SCENARIO 2: Your out-of-town, out-of-mind sister who visits once a year suddenly becomes very interested in the handling of your mom’s finances.

Find out where this is coming from. Is she worried about her inheritance? Does she not fully understand the high costs of senior care? Does she not trust the person currently in charge of your parent’s assets? From the time your parent’s finances come under someone else’s control, that person would do well to maintain complete transparency. Consider a Google spreadsheet that all involved parties can view at any time (but only the money manager can edit) and account for every incoming and outgoing dollar. Is this more work for the person in charge of finances? Maybe. Will it take away grounds for suspicion, accusations, and even your family’s chance of winding up in court? Definitely.


SCENARIO 3: Your brother with a full-time job and two teenagers in the house insists Mom’s fine when she is decidedly not.

What comes across as dismissiveness or a lack of concern could be a lack of education or a classic case of denial. Your brother could be feeling guilty for not being more available or present in your mother’s life, so he convinces himself all is well.

Possible Approach: Education and empathy. Have frank discussions, with no blame-throwing. Share specifically why you are worried, e.g., Mom got lost on the way home from the grocery store last Wednesday. If he feels guilty, perhaps giving him a role he can manage with his packed schedule will help. Examples might be doing your mother’s grocery shopping when he does his own or picking up her dry cleaning from the cleaners he passes every day on his way home from work.

SCENARIO 4: Your older sister defines martyrdom.

Unfortunately, martyrs are going to martyr. While irritating in normal times, be aware that this could come at great expense to your parent’s care and well-being. Read about the dangers of caregiver martyr syndrome and how to manage it in this article by Jenerations Health Education.


SCENARIO 5: Your siblings are turning on each other.

Agreeing that you want the best for your mother might be the only thing you agree on, including the definition of “best.” From whether Mom can still drive, to where she should live, to how long her naps should be, you can count on just about everyone having an opinion.

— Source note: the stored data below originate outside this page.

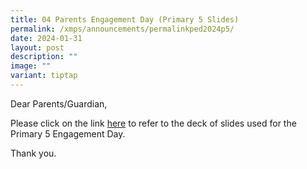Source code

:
 ```yaml
---
title: 04 Parents Engagement Day (Primary 5 Slides)
permalink: /xmps/announcements/permalinkped2024p5/
date: 2024-01-31
layout: post
description: ""
image: ""
variant: tiptap
---
```

<p>Dear Parents/Guardian,</p>
<p></p>
<p>Please click on the link <a href="https://go.gov.sg/xmps2024pedp5" rel="noopener noreferrer nofollow" target="_blank">here</a> to refer to the deck of
slides used for the Primary 5 Engagement Day.</p>
<p></p>
<p>Thank you.</p>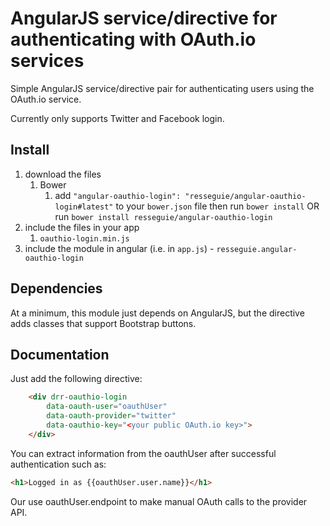 # AngularJS service/directive for authenticating with OAuth.io services

Simple AngularJS service/directive pair for authenticating users using the OAuth.io service.

Currently only supports Twitter and Facebook login.

## Install
1. download the files
	1. Bower
		1. add `"angular-oauthio-login": "resseguie/angular-oauthio-login#latest"` to your `bower.json` file then run `bower install` OR run `bower install resseguie/angular-oauthio-login`
2. include the files in your app
	1. `oauthio-login.min.js`
3. include the module in angular (i.e. in `app.js`) - `resseguie.angular-oauthio-login`

## Dependencies
At a minimum, this module just depends on AngularJS, but the directive adds classes that support Bootstrap buttons.

## Documentation

Just add the following directive:

```html
	<div drr-oauthio-login
		data-oauth-user="oauthUser"
		data-oauth-provider="twitter"
		data-oauthio-key="<your public OAuth.io key>">
	</div>
```

You can extract information from the oauthUser after successful authentication such as:

```html
<h1>Logged in as {{oauthUser.user.name}}</h1>
```

Our use oauthUser.endpoint to make manual OAuth calls to the provider API.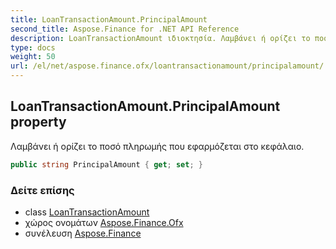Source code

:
 ```yaml
---
title: LoanTransactionAmount.PrincipalAmount
second_title: Aspose.Finance for .NET API Reference
description: LoanTransactionAmount ιδιοκτησία. Λαμβάνει ή ορίζει το ποσό πληρωμής που εφαρμόζεται στο κεφάλαιο.
type: docs
weight: 50
url: /el/net/aspose.finance.ofx/loantransactionamount/principalamount/
---
```

## LoanTransactionAmount.PrincipalAmount property

Λαμβάνει ή ορίζει το ποσό πληρωμής που εφαρμόζεται στο κεφάλαιο.

```csharp
public string PrincipalAmount { get; set; }
```

### Δείτε επίσης

* class [LoanTransactionAmount](../)
* χώρος ονομάτων [Aspose.Finance.Ofx](../../loantransactionamount/)
* συνέλευση [Aspose.Finance](../../../)


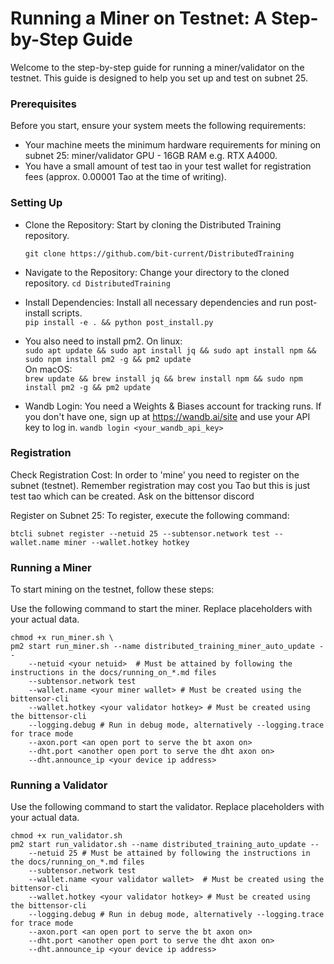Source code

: # Running a Miner on Testnet: A Step-by-Step Guide
Welcome to the step-by-step guide for running a miner/validator on the testnet. This guide is designed to help you set up and test on subnet 25.

### Prerequisites
Before you start, ensure your system meets the following requirements:

* Your machine meets the minimum hardware requirements for mining on subnet 25: miner/validator GPU - 16GB RAM e.g. RTX A4000.
* You have a small amount of test tao in your test wallet for registration fees (approx. 0.00001 Tao at the time of writing).  

### Setting Up
* Clone the Repository: Start by cloning the Distributed Training repository.  

    ```git clone https://github.com/bit-current/DistributedTraining```  
* Navigate to the Repository: Change your directory to the cloned repository.
    ```cd DistributedTraining```  
* Install Dependencies: Install all necessary dependencies and run post-install scripts.        
    ```pip install -e . && python post_install.py```    
 * You also need to install pm2.
 On linux:  
    ```sudo apt update && sudo apt install jq && sudo apt install npm && sudo npm install pm2 -g && pm2 update```  
 On macOS:   
    ```brew update && brew install jq && brew install npm && sudo npm install pm2 -g && pm2 update```
* Wandb Login: You need a Weights & Biases account for tracking runs. If you don't have one, sign up at https://wandb.ai/site and use your API key to log in.
    ```wandb login <your_wandb_api_key>```

### Registration
Check Registration Cost: In order to 'mine' you need to register on the subnet (testnet). Remember registration may cost you Tao but this is just test tao which can be created. Ask on the bittensor discord

Register on Subnet 25: To register, execute the following command:    

```btcli subnet register --netuid 25 --subtensor.network test --wallet.name miner --wallet.hotkey hotkey```

### Running a Miner
To start mining on the testnet, follow these steps:

Use the following command to start the miner. Replace placeholders with your actual data.

```
chmod +x run_miner.sh \
pm2 start run_miner.sh --name distributed_training_miner_auto_update --
    --netuid <your netuid>  # Must be attained by following the instructions in the docs/running_on_*.md files
    --subtensor.network test
    --wallet.name <your miner wallet> # Must be created using the bittensor-cli
    --wallet.hotkey <your validator hotkey> # Must be created using the bittensor-cli
    --logging.debug # Run in debug mode, alternatively --logging.trace for trace mode
    --axon.port <an open port to serve the bt axon on>
    --dht.port <another open port to serve the dht axon on>
    --dht.announce_ip <your device ip address>
```
### Running a Validator

Use the following command to start the validator. Replace placeholders with your actual data.
```
chmod +x run_validator.sh
pm2 start run_validator.sh --name distributed_training_auto_update --
    --netuid 25 # Must be attained by following the instructions in the docs/running_on_*.md files
    --subtensor.network test
    --wallet.name <your validator wallet>  # Must be created using the bittensor-cli
    --wallet.hotkey <your validator hotkey> # Must be created using the bittensor-cli
    --logging.debug # Run in debug mode, alternatively --logging.trace for trace mode
    --axon.port <an open port to serve the bt axon on>
    --dht.port <another open port to serve the dht axon on>
    --dht.announce_ip <your device ip address>
```



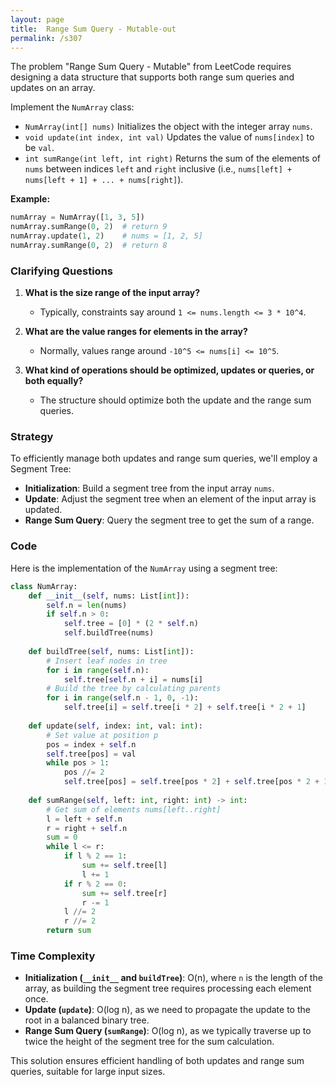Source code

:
 ```yaml
---
layout: page
title:  Range Sum Query - Mutable-out
permalink: /s307
---
```


The problem "Range Sum Query - Mutable" from LeetCode requires designing a data structure that supports both range sum queries and updates on an array.

Implement the `NumArray` class:

- `NumArray(int[] nums)` Initializes the object with the integer array `nums`.
- `void update(int index, int val)` Updates the value of `nums[index]` to be `val`.
- `int sumRange(int left, int right)` Returns the sum of the elements of `nums` between indices `left` and `right` inclusive (i.e., `nums[left] + nums[left + 1] + ... + nums[right]`).

**Example:**
```python
numArray = NumArray([1, 3, 5])
numArray.sumRange(0, 2)  # return 9
numArray.update(1, 2)    # nums = [1, 2, 5]
numArray.sumRange(0, 2)  # return 8
```

### Clarifying Questions
1. **What is the size range of the input array?**
   - Typically, constraints say around `1 <= nums.length <= 3 * 10^4`.
   
2. **What are the value ranges for elements in the array?**
   - Normally, values range around `-10^5 <= nums[i] <= 10^5`.
   
3. **What kind of operations should be optimized, updates or queries, or both equally?**
   - The structure should optimize both the update and the range sum queries.

### Strategy

To efficiently manage both updates and range sum queries, we'll employ a Segment Tree:
- **Initialization**: Build a segment tree from the input array `nums`.
- **Update**: Adjust the segment tree when an element of the input array is updated.
- **Range Sum Query**: Query the segment tree to get the sum of a range.

### Code

Here is the implementation of the `NumArray` using a segment tree:

```python
class NumArray:
    def __init__(self, nums: List[int]):
        self.n = len(nums)
        if self.n > 0:
            self.tree = [0] * (2 * self.n)
            self.buildTree(nums)
    
    def buildTree(self, nums: List[int]):
        # Insert leaf nodes in tree
        for i in range(self.n):
            self.tree[self.n + i] = nums[i]
        # Build the tree by calculating parents
        for i in range(self.n - 1, 0, -1):
            self.tree[i] = self.tree[i * 2] + self.tree[i * 2 + 1]
    
    def update(self, index: int, val: int):
        # Set value at position p
        pos = index + self.n
        self.tree[pos] = val
        while pos > 1:
            pos //= 2
            self.tree[pos] = self.tree[pos * 2] + self.tree[pos * 2 + 1]
    
    def sumRange(self, left: int, right: int) -> int:
        # Get sum of elements nums[left..right]
        l = left + self.n
        r = right + self.n
        sum = 0
        while l <= r:
            if l % 2 == 1:
                sum += self.tree[l]
                l += 1
            if r % 2 == 0:
                sum += self.tree[r]
                r -= 1
            l //= 2
            r //= 2
        return sum
```

### Time Complexity

- **Initialization (`__init__` and `buildTree`)**: O(n), where `n` is the length of the array, as building the segment tree requires processing each element once.
- **Update (`update`)**: O(log n), as we need to propagate the update to the root in a balanced binary tree.
- **Range Sum Query (`sumRange`)**: O(log n), as we typically traverse up to twice the height of the segment tree for the sum calculation.

This solution ensures efficient handling of both updates and range sum queries, suitable for large input sizes.
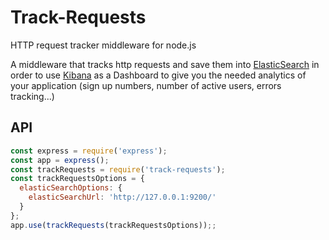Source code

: # Track-Requests

HTTP request tracker middleware for node.js

A middleware that tracks http requests and save them 
into [ElasticSearch](https://www.elastic.co/fr/products/elastic-stack) in order to use [Kibana](https://www.elastic.co/fr/products/kibana) as a
Dashboard to give you the needed analytics of your application (sign up numbers,
number of active users, errors tracking...)  
  
  
## API

<!-- eslint-disable no-unused-vars -->

```js
const express = require('express');
const app = express();
const trackRequests = require('track-requests');
const trackRequestsOptions = {
  elasticSearchOptions: {
    elasticSearchUrl: 'http://127.0.0.1:9200/'
  }
};
app.use(trackRequests(trackRequestsOptions));;
```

Pick your battles, agree to disagree, and remind everyone that your parent needs you to stick together. Is it possible your heated arguments are more likely due to stress or old resentments than to widely opposing opinions? Depending on the intensity of your rifts, you might consider hiring a professional family mediator to get you through the caregiving journey on the same page.


SCENARIO 6: Unfair division of labor.

Resentment isn’t always a carryover from childhood. It can manifest, for example, when one or two siblings who are unhappy about bearing the brunt of caring for a parent with dementia while their other siblings go about life as normal. Retired or stay-at-home siblings – those who have what the others perceive to be “free time” – are usually the ones who become primary caregivers. Naturally, siblings who feel forced into the position can resent the insinuation that they don’t have full, purposeful lives. Worse, they’re often at risk for caregiver burnout, which can be detrimental to their loved one’s safety or quality of care.

Express the need for support. Hold a meeting and – together – divide up responsibilities suited to each person’s strengths, schedules, and other logistics. Stress that your mother’s well-being depends on adjustments from all of you.


SCENARIO 7: Your siblings flat-out refuse to help.

Perhaps you’ve heard arguments such as: “You’re Mom’s favorite, she prefers your help” or “I helped raise you, I should be able to enjoy my retirement” or “Mom and I never got along, I don’t owe her anything” or any other excuse siblings can dig up from their past.

While this can be infuriating, it’s probably not entirely unexpected. Remember, adult children have had decades to settle in their familial roles, and the only major role-reversal you can count on is your parent’s. If your youngest brother has always been the lackadaisical, irresponsible type, don’t be surprised if he doesn’t step up now.

For your parent’s sake and your own sanity, give up trying appeal to their sense of familial duty as soon as you realize it’s for naught. Instead, refocus and take a page out of the only-child handbook and enlist support from other family members, friends, or local senior services. It’s important to remember you are not alone on this journey, even when it sure does feel like it.